Blockchain as a personal data security guarantee
One key issue to comply with regulations is the ability to guarantee the security of the data being processed and, also, being able to prove it. This is known as the proactive responsibility principle.
It is undeniable that blockchain technology contributes enormously to the task of ensuring that processing is done with the full security guarantees required by regulations, and provides the ability to prove this. Security schematically translates into three core areas that are set out in the GPDR: availability (people have access to their data and they are “available” when needed), integrity (data are not altered or deleted for unjustified reasons) and confidentiality (data are not disclosed to third parties without authorization).
There are also two additional angles in the world of security: traceability (ability to detect changes) and authenticity (ability to guarantee truthfulness).
Blockchain lets each block (or “node”) store an exact copy of the chain, so that in the event of a cyberattack or cyber incident, the data will continue to be available in the rest of the nodes, thus fulfilling the availability principle.

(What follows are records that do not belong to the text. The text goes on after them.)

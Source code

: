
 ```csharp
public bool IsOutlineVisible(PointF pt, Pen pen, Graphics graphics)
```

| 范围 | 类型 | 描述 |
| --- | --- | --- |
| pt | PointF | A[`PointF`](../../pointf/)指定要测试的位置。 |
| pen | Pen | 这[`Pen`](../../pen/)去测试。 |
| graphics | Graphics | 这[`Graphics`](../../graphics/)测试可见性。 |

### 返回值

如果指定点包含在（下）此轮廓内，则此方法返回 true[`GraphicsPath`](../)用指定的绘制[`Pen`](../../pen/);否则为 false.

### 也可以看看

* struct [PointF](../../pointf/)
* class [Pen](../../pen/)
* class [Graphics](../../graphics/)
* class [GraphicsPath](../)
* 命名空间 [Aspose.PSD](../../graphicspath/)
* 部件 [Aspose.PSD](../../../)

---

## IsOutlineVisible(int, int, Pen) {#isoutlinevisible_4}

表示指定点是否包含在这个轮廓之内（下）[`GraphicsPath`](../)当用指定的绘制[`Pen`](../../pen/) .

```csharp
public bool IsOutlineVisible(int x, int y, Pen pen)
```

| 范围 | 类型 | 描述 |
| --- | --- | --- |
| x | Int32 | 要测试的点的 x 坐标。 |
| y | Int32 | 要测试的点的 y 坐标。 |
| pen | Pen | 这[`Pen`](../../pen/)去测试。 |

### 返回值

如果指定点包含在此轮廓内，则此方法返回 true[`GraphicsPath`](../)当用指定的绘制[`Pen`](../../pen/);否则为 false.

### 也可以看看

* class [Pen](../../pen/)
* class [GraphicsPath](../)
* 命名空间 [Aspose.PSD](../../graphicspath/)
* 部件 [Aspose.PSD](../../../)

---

Moreover, as data are consensual records, if an attacker wants to change data, at least 51% of the blocks must be modified in the entire chain. And, if they are altered, there will be proof. This leads to ensuring the guarantee of the principle of integrity.
Since these personal data are encrypted when they are added to the chain, this then guarantees their confidentiality.
Finally, it is clear that the data will have a guarantee of authenticity, since any change to the information in a node must be verified and approved by all the other nodes. Further, the traceability of all information can be ensured, due to the continuous replication of the chain.
In conclusion, while we must bear in mind that one of the tenets of security is that all technology is vulnerable, blockchain is indeed a robust and advantageous technology in this area.
Challenges: How to adapt technology to regulations?
This is one of the main challenges that sectors must consider when using blockchain to guarantee security.
The nature of blockchain technology makes it technically impossible to handle a request from an interested party to rectify or delete their data. Nonetheless, there are other possibilities such as marking the data, so that there is proof that they have been modified, recording data while encrypted, or using multiple IDs (in which some data are anonymous and others are not) to ensure that interested parties never lose control over their data.
Another challenge of blockchain is how it clashes with the principle of minimizing the time data are kept. According to the General Data Protection Regulation (GDPR), data must be deleted when the period of time ends on which their processing was based. In this regard, several control agencies have already made statements concluding (without a firm determination that it would be incompatible) that – since in blockchain the storage period cannot be further minimized – this period is essentially how long the blockchain itself exists.
In conclusion, blockchain is a disruptive technology that provides numerous advantages to DataPorts in terms of productivity, agility and, in short, competitiveness, but also in terms of security and privacy.
Advances and detailed studies will progressively provide guidelines for improving compliance methods in the areas that are still cloudy. But meanwhile, the main issue is to have a solid compliance strategy based on a data governance framework and a culture of proactive responsibility, along with strict compliance with the duty of transparency. This will guarantee that interested parties know which organization they can turn to for effectively exercising their rights, where the data protection authorities must have contact points with these organizations.